Sowan Pondok Ngunut, Nulis dan Cerita Nabi-nabi




Woks

Alhamdulillah kemarin 16/3/2022 saya berkesempatan sowan ke Pondok Pesantren Hidayatul Mubtadiien (PPHM) Ngunut asrama putra Sunan Gunung Jati. Sudah berapa purnama saya baru bisa ke sana lagi sejak haul Mbah Yai Ali beberapa tahun lalu. Tapi mungkin ini wasilah bisa ke sana lagi sejak beberapa bulan lalu saya diminta mengisi diklat kepenulisan oleh Pembina Literasi Mas Fauzi Ridwan.




Pagi sekitar pukul 08:30 saya dan Mas Muhibbin meluncur ke Pondok Ngunut lalu menyempatkan ziarah muassis KH. M. Ali Shodiq Umman, Bu Nyi Hj. Fatimatuzzahro, dan putra beliau KH. Darori Mukmin. Setelah itu barulah kami diterima di kantor SMA Gunung Jati dengan begitu ramah.
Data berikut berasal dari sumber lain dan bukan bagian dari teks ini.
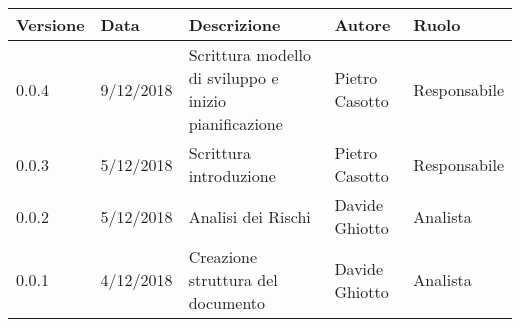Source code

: \begin{tabularx}{\textwidth}{|X|X|X|X|X|}
	\hline
		\textbf{Versione} & \textbf{Data} & \textbf{Descrizione} & \textbf{Autore} & \textbf{Ruolo}\\
	\hline
		0.0.4 & 9/12/2018 & Scrittura modello di sviluppo e inizio pianificazione & Pietro Casotto & Responsabile \\
	\hline
		0.0.3 & 5/12/2018 & Scrittura introduzione & Pietro Casotto & Responsabile \\
	\hline
		0.0.2 & 5/12/2018 & Analisi dei Rischi & Davide Ghiotto & Analista \\
	\hline
		0.0.1 & 4/12/2018 & Creazione struttura del documento & Davide Ghiotto & Analista  \\
	\hline
\end{tabularx}
\newpage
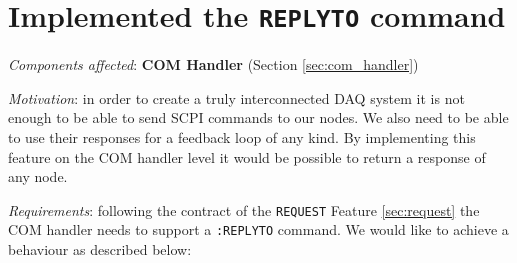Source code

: \section{Implemented the \texttt{REPLYTO} command}
\label{sec:replyto}

\textit{Components affected}: \textbf{COM Handler} (Section \ref{sec:com_handler})

\textit{Motivation}: in order to create a truly interconnected DAQ system it is not enough to be able to send SCPI commands to our nodes. We also need to be able to use their responses for a feedback loop of any kind. By implementing this feature on the COM handler level it  would be possible to return a response of any node.

\textit{Requirements}: following the contract of the \texttt{REQUEST} Feature \ref{sec:request} the COM handler needs to support a \texttt{:REPLYTO} command. We would like to achieve a behaviour as described below:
Acara pun dimulai sekitar pukul 09:15 di aula lantai 2. Saya sejak awal sudah menghirup udara yang sangat menyenangkan. Benar saja sejak di kantor saya diberi buku hasil Bahtsul Masail pada haul tahun lalu. Setelah itu di atas lantai 2 saya langsung disambut pembina OSIS dan diberi cinderamata berupa buku kumpulan cerpen "Pohon Bertali Sarung Seri 4" dan Buletin Jawara. Setelah itu yang membuat gempar adalah launching buku solo karya Mas M. Kamal Ramdani seorang santri asal Provinsi Riau.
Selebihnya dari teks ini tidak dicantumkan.